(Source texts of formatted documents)
++++++++++

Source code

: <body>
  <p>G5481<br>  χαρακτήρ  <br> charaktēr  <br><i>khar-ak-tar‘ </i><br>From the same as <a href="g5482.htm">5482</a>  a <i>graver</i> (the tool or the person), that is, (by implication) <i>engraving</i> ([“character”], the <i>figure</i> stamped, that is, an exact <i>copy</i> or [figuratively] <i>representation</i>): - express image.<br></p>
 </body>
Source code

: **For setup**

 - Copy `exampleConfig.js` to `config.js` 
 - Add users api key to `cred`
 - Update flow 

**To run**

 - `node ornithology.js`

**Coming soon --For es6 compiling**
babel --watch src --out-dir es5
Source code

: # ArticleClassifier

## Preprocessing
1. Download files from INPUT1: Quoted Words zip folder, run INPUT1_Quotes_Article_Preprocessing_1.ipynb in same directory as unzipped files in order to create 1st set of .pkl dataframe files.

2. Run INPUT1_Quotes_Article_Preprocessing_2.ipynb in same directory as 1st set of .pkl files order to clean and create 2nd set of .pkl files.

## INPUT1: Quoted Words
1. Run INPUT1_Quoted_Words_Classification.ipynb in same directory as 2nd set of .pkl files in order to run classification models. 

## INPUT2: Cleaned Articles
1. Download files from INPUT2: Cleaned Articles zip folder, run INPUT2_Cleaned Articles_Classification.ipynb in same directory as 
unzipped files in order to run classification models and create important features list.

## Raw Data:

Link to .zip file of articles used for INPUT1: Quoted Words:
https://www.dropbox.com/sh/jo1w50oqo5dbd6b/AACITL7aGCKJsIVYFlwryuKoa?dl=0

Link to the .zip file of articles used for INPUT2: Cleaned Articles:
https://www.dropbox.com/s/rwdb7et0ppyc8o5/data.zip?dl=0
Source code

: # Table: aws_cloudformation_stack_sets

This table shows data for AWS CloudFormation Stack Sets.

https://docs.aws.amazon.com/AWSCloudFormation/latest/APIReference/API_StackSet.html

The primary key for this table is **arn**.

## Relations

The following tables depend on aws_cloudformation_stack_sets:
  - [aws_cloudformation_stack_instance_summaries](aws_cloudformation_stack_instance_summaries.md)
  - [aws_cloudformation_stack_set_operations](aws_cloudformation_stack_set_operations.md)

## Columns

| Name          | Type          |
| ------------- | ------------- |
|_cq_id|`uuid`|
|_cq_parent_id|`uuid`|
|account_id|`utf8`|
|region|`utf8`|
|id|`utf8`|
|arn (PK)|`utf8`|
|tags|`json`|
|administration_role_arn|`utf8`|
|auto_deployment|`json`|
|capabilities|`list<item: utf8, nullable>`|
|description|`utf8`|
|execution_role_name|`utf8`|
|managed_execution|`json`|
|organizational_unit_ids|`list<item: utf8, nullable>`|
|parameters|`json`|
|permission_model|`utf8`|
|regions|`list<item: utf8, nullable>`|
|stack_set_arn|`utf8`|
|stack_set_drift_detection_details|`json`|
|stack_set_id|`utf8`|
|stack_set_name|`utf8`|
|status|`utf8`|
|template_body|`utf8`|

++++++++++

Work request: Each line of the records above must be copied exactly.

Solution below:
Source code

: <body>
  <p>G5481<br>  χαρακτήρ  <br> charaktēr  <br><i>khar-ak-tar‘ </i><br>From the same as <a href="g5482.htm">5482</a>  a <i>graver</i> (the tool or the person), that is, (by implication) <i>engraving</i> ([“character”], the <i>figure</i> stamped, that is, an exact <i>copy</i> or [figuratively] <i>representation</i>): - express image.<br></p>
 </body>
Source code

: **For setup**

 - Copy `exampleConfig.js` to `config.js` 
 - Add users api key to `cred`
 - Update flow 

**To run**

 - `node ornithology.js`

**Coming soon --For es6 compiling**
babel --watch src --out-dir es5
Source code

: # ArticleClassifier

## Preprocessing
1. Download files from INPUT1: Quoted Words zip folder, run INPUT1_Quotes_Article_Preprocessing_1.ipynb in same directory as unzipped files in order to create 1st set of .pkl dataframe files.

2. Run INPUT1_Quotes_Article_Preprocessing_2.ipynb in same directory as 1st set of .pkl files order to clean and create 2nd set of .pkl files.

## INPUT1: Quoted Words
1. Run INPUT1_Quoted_Words_Classification.ipynb in same directory as 2nd set of .pkl files in order to run classification models. 

## INPUT2: Cleaned Articles
1. Download files from INPUT2: Cleaned Articles zip folder, run INPUT2_Cleaned Articles_Classification.ipynb in same directory as 
unzipped files in order to run classification models and create important features list.

## Raw Data:

Link to .zip file of articles used for INPUT1: Quoted Words:
https://www.dropbox.com/sh/jo1w50oqo5dbd6b/AACITL7aGCKJsIVYFlwryuKoa?dl=0

Link to the .zip file of articles used for INPUT2: Cleaned Articles:
https://www.dropbox.com/s/rwdb7et0ppyc8o5/data.zip?dl=0
Source code

: # Table: aws_cloudformation_stack_sets

This table shows data for AWS CloudFormation Stack Sets.

https://docs.aws.amazon.com/AWSCloudFormation/latest/APIReference/API_StackSet.html

The primary key for this table is **arn**.

## Relations

The following tables depend on aws_cloudformation_stack_sets:
  - [aws_cloudformation_stack_instance_summaries](aws_cloudformation_stack_instance_summaries.md)
  - [aws_cloudformation_stack_set_operations](aws_cloudformation_stack_set_operations.md)

## Columns

| Name          | Type          |
| ------------- | ------------- |
|_cq_id|`uuid`|
|_cq_parent_id|`uuid`|
|account_id|`utf8`|
|region|`utf8`|
|id|`utf8`|
|arn (PK)|`utf8`|
|tags|`json`|
|administration_role_arn|`utf8`|
|auto_deployment|`json`|
|capabilities|`list<item: utf8, nullable>`|
|description|`utf8`|
|execution_role_name|`utf8`|
|managed_execution|`json`|
|organizational_unit_ids|`list<item: utf8, nullable>`|
|parameters|`json`|
|permission_model|`utf8`|
|regions|`list<item: utf8, nullable>`|
|stack_set_arn|`utf8`|
|stack_set_drift_detection_details|`json`|
|stack_set_id|`utf8`|
|stack_set_name|`utf8`|
|status|`utf8`|
|template_body|`utf8`|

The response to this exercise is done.